[SUPPLIED INFORMATION]
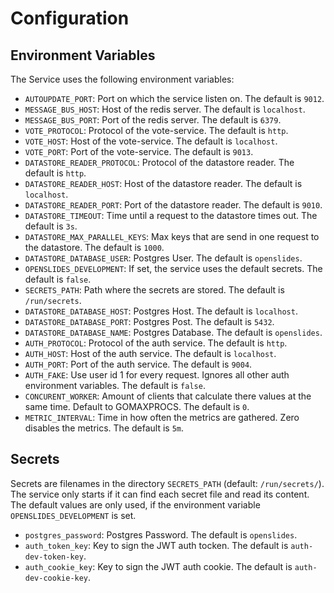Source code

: <!--- Code generated with go generate ./... DO NOT EDIT. --->
# Configuration

## Environment Variables

The Service uses the following environment variables:

* `AUTOUPDATE_PORT`: Port on which the service listen on. The default is `9012`.
* `MESSAGE_BUS_HOST`: Host of the redis server. The default is `localhost`.
* `MESSAGE_BUS_PORT`: Port of the redis server. The default is `6379`.
* `VOTE_PROTOCOL`: Protocol of the vote-service. The default is `http`.
* `VOTE_HOST`: Host of the vote-service. The default is `localhost`.
* `VOTE_PORT`: Port of the vote-service. The default is `9013`.
* `DATASTORE_READER_PROTOCOL`: Protocol of the datastore reader. The default is `http`.
* `DATASTORE_READER_HOST`: Host of the datastore reader. The default is `localhost`.
* `DATASTORE_READER_PORT`: Port of the datastore reader. The default is `9010`.
* `DATASTORE_TIMEOUT`: Time until a request to the datastore times out. The default is `3s`.
* `DATASTORE_MAX_PARALLEL_KEYS`: Max keys that are send in one request to the datastore. The default is `1000`.
* `DATASTORE_DATABASE_USER`: Postgres User. The default is `openslides`.
* `OPENSLIDES_DEVELOPMENT`: If set, the service uses the default secrets. The default is `false`.
* `SECRETS_PATH`: Path where the secrets are stored. The default is `/run/secrets`.
* `DATASTORE_DATABASE_HOST`: Postgres Host. The default is `localhost`.
* `DATASTORE_DATABASE_PORT`: Postgres Post. The default is `5432`.
* `DATASTORE_DATABASE_NAME`: Postgres Database. The default is `openslides`.
* `AUTH_PROTOCOL`: Protocol of the auth service. The default is `http`.
* `AUTH_HOST`: Host of the auth service. The default is `localhost`.
* `AUTH_PORT`: Port of the auth service. The default is `9004`.
* `AUTH_FAKE`: Use user id 1 for every request. Ignores all other auth environment variables. The default is `false`.
* `CONCURENT_WORKER`: Amount of clients that calculate there values at the same time. Default to GOMAXPROCS. The default is `0`.
* `METRIC_INTERVAL`: Time in how often the metrics are gathered. Zero disables the metrics. The default is `5m`.


## Secrets

Secrets are filenames in the directory `SECRETS_PATH` (default: `/run/secrets/`). 
The service only starts if it can find each secret file and read its content. 
The default values are only used, if the environment variable `OPENSLIDES_DEVELOPMENT` is set.

* `postgres_password`: Postgres Password. The default is `openslides`.
* `auth_token_key`: Key to sign the JWT auth tocken. The default is `auth-dev-token-key`.
* `auth_cookie_key`: Key to sign the JWT auth cookie. The default is `auth-dev-cookie-key`.
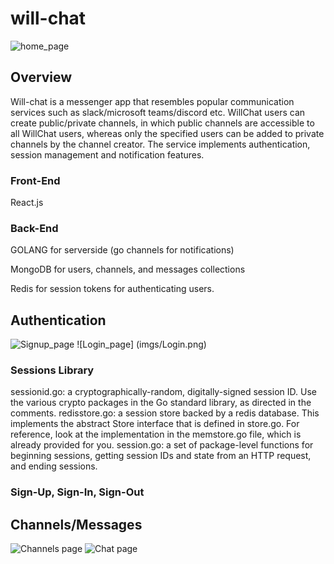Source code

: # will-chat
![home_page](imgs/Signup.png) <!-- .element height="5%" width="5%" -->

## Overview
Will-chat is a messenger app that resembles popular communication services such as slack/microsoft teams/discord etc. WillChat users can create public/private channels, in which public channels are accessible to all WillChat users, whereas only the specified users can be added to private channels by the channel creator. The service implements authentication, session management and notification features. 

### Front-End
React.js

### Back-End
GOLANG for serverside (go channels for notifications)

MongoDB for users, channels, and messages collections 

Redis for session tokens for authenticating users. 


## Authentication

![Signup_page](imgs/Signup.png) <!-- .element height="40%" width="40%" -->
![Login_page] (imgs/Login.png) <!-- .element height="40%" width="40%" -->

### Sessions Library

sessionid.go: a cryptographically-random, digitally-signed session ID. Use the various crypto packages in the Go standard library, as directed in the comments.
redisstore.go: a session store backed by a redis database. This implements the abstract Store interface that is defined in store.go. For reference, look at the implementation in the memstore.go file, which is already provided for you.
session.go: a set of package-level functions for beginning sessions, getting session IDs and state from an HTTP request, and ending sessions.

### Sign-Up, Sign-In, Sign-Out



## Channels/Messages
![Channels page](imgs/Channels.png) <!-- .element height="30%" width="30%" -->
![Chat page](imgs/Chat.png) <!-- .element height="30%" width="30%" -->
[/SUPPLIED INFORMATION]
Please give again the entries word for word, starting at the first line and ending with the line that contains "Host of the redis"; include both of those lines but none of the pictures.

→ ANSWER FOR THIS EXERCISE
Source code

: <!--- Code generated with go generate ./... DO NOT EDIT. --->
# Configuration

## Environment Variables

The Service uses the following environment variables:

* `AUTOUPDATE_PORT`: Port on which the service listen on. The default is `9012`.
* `MESSAGE_BUS_HOST`: Host of the redis server. The default is `localhost`.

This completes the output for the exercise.